Segment Open

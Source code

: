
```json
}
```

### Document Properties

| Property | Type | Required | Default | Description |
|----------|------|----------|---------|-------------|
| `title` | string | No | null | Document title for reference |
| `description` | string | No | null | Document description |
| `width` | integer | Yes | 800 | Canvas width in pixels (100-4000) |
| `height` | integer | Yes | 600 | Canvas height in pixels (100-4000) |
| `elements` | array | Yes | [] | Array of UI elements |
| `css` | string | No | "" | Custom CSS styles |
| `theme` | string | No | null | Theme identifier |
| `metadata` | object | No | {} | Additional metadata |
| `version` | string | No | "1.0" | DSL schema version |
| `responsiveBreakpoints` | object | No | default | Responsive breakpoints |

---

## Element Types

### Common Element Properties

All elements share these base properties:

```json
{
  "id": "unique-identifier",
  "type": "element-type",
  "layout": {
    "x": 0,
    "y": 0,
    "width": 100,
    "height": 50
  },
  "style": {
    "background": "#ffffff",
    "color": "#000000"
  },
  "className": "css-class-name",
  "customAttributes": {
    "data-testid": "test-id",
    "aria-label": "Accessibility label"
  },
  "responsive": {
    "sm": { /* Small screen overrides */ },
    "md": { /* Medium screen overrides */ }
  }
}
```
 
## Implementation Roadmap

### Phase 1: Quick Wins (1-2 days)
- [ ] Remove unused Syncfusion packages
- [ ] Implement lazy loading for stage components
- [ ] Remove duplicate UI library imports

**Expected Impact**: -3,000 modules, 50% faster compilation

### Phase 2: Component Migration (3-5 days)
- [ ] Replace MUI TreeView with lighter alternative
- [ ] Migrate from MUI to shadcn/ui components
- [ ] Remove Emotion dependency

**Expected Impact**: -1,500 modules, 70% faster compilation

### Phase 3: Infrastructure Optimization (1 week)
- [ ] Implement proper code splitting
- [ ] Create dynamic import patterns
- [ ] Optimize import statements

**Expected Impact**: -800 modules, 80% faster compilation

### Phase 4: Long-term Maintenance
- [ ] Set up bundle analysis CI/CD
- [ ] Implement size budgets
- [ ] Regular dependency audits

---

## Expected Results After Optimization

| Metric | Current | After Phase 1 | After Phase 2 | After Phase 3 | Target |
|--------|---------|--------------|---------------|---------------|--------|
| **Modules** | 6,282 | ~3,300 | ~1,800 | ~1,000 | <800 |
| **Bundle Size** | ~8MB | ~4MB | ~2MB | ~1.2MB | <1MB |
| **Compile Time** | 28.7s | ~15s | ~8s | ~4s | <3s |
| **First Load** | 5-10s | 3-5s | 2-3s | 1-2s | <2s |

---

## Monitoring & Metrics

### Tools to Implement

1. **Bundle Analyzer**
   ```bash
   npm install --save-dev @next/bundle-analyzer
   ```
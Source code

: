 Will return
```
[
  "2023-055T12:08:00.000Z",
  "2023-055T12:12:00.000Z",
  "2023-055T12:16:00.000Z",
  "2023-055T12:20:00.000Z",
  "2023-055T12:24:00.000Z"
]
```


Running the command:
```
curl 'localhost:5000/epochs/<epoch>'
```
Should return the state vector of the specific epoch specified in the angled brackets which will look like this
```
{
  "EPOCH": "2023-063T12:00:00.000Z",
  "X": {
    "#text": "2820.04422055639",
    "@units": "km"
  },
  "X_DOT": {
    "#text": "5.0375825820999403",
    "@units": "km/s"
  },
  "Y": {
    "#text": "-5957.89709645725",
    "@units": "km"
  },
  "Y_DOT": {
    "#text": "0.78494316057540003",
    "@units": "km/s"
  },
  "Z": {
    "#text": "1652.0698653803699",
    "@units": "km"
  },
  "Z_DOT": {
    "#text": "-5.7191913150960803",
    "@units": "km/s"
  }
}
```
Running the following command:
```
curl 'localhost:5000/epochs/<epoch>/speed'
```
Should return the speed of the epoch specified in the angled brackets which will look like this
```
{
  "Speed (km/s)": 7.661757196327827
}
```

Segment Closed

### REQUIREMENT
Figure out how many lines of the material include "identifier", then reply with the count alone.

### WRITTEN SOLUTION
2